Worm Propagation on Graphs with Heavy-tailed Degree Distribution
Stephan Bohacek, (University of Delaware), email@example.com
Email worms spread over graphs defined by email address books. In order to study the propagation of email worms, it is necessary to understand the graph over which they spread. The email address book graph and other graphs such as the World Wide Web and Internet routers have received much attention recently. There has been extensive work suggesting that for these graphs, the degree of each node is distributed according to a heavy-tailed distribution. Other work has shown that the World Wide Web and Internet router graph can be decomposed into two basic parts: a highly connected core and lightly connected tendrils. This structure provides insight into worm propagation.
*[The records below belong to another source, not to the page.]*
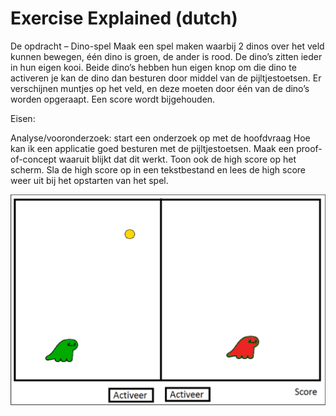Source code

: # Exercise Explained (dutch)

De opdracht – Dino-spel
Maak een spel maken waarbij 2 dinos over het veld kunnen bewegen, één dino is groen, de ander is rood. 
De dino’s zitten ieder in hun eigen kooi. 
Beide dino’s hebben hun eigen knop om die dino te activeren je kan de dino dan besturen door middel van de pijltjestoetsen. 
Er verschijnen muntjes op het veld, en deze moeten door één van de dino’s worden opgeraapt. 
Een score wordt bijgehouden.

Eisen:

Analyse/vooronderzoek: start een onderzoek op met de hoofdvraag Hoe kan ik een applicatie goed besturen met de pijltjestoetsen. 
Maak een proof-of-concept waaruit blijkt dat dit werkt.
Toon ook de high score op het scherm. 
Sla de high score op in een tekstbestand en lees de high score weer uit bij het opstarten van het spel.

![test](https://github.com/CrossyChainsaw/DinoGame/blob/master/ExerciseExplained.png?raw=true)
This paper will explore these graphs and show how heavy-tailed degree distribution typically leads to a highly connected core. However, we will also see how graphs such as the Internet router graph are not typical. For example, the core is not nearly as connected as the theory leads one to expect. Furthermore, the growth function (the number of nodes visited as a function of the number of “hops” from starting node) is significantly different from that of the typical graph with heavy-tailed degree distribution. Notwithstanding the Internet router graph’s peculiarity, to a worm, the Internet graph appears similar to the typical heavy-tailed degree distribution. A slightly different notion of connectivity leads to an explanation for this behavior.